IV. Ando

343 8 0
                                    

"Aku baru diputus.", katanya.

Aku langsung menatapnya, aku melihat matanya memerah dan sudah ada butiran-butiran bening di ujung matanya.

Dia pasti menahan tangisnya daritadi. Pasti sakit banget diputusin.

Aku melepas headset yang daritadi melekat di telingaku, lalu aku pasangkan headset itu di telinganya. Dia tampak kaget dengan apa yang aku lakukan barusan.

"He... Gak ada suara apa-apa.", desisnya bingung.

"Headset itu aku pakai bukan untuk dengerin lagu. Aku pake buat ngurangin bising di sini. Sekarang kamu boleh pake kok buat nenangin pikiran sama hatimu.", jelasku sok tau.

Padahal sudah jelas pakai headset juga percuma. Dentuman suara bass dari musik disini menembus headsetku ini.

Aku melihatnya tersenyum bersamaan dengan jatuhnya butiran-butiran bening di matanya.

"Kalau mau nangis, nangis aja.

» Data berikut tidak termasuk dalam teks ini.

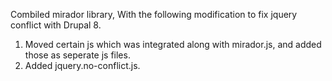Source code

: Combiled mirador library, With the following modification to fix jquery conflict with Drupal 8.

1. Moved certain js which was integrated along with mirador.js, and added those as seperate js files.
2. Added jquery.no-conflict.js.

Jangan di tahan-tahan.", kataku sambil lanjut memainkan hp lagi.

Tiba-tiba aku merasakan tubuhku dipeluk dari samping. Sedetik kemudian aku mulai mendengar ada suara tangisan yang tertahan, mungkin dia malu. Aku gak tahu harus bersikap gimana menghadapi orang yang menangis, ditambah yang menangis ini seorang cowok. Aku cuma bisa membiarkannya memelukku. Mungkin bebannya sangat berat, semasa SMAnya dijauhin teman-temannya karena dia digosipin gay sampai sekarang dan sekarang diputus oleh pacarnya.

"Sori, sori lama. Tadi ada temen ngajak ngobrol di bar.", cerocos Rama yang tiba-tiba sudah ada di depanku.

Kevin dengan cepat melepas pelukannya dariku, dan terlihat dia buru-buru mengusap air matanya. Rama terdiam ketika melihat ada orang di sampingku.

"Kev..?", tanyanya dengan senyumnya yang merekah. "Kok nangis?", tanyanya lagi.

"Eh... gak apa-apa. Mataku kemasukan debu tadi.", jawab Kevin gugup.

Alasan bego, mana ada debu di ruangan seluas ini.

Rama Cuma menatap bingung ke arah Kevin dan aku secara bergantian. Ya jelas lah, sebego-begonya Rama tapi gak akan sebego itu juga percaya sama jawaban Kevin.

"Sendiri?", tanya Rama sambil meletakan minuman di atas meja yang disusul anggukan dari kepala Kevin.

Aku lihat Rama berusaha gak nunjukin rasa penasarannya kepada Kevin.

"Sori, aku gak tau ada kamu jadi aku cuma pesen buat berdua aja."

"Gapapa kok, tadi aku jgua gak sengaja lihat Ando duduk sendirian, jadi aku gabung deh.", jawab Kevin sambil melepaskan headsetku dari telinganya.

"AH!!", pekik Rama tiba-tiba berteriak membuat aku dan Kevin kaget.

"Apaan sih tiba-tiba teriak gitu.", tanyaku kesal.

"Gapapa, itu loh kamu nih. Kenapa sih ke sini bawa-bawa itu?", tanya Rama sambil menunjuk headsetku yang dipegang Kevin.

"Suka. Suka. Aku. Aja.", jawabku sambil mengambil headsetku dari tangan Kevin.

"Gak asyik banget deh kamu nih Ndoooo, masa di tempat gini masih bawa begituan. Yoi gak, Vin?!", cerocos Rama sambil sesekali menenggak minumannya, Kevin Cuma tersenyum.

"Kalian tuh akrab banget ya.", kata Kevin sambil tetap tersenyum.

"IYALAH! HAHAHA!!", jawab Rama antusias, sedangkan aku cuma menghela nafas panjang.

Bego.

Aku melihat Kevin sudah bisa tertawa dan tersenyum karena ulah Rama. Rama memang orangnya supel, bisa cepat untuk bergaul dengan siapa saja dan gak pernah milih-milih teman.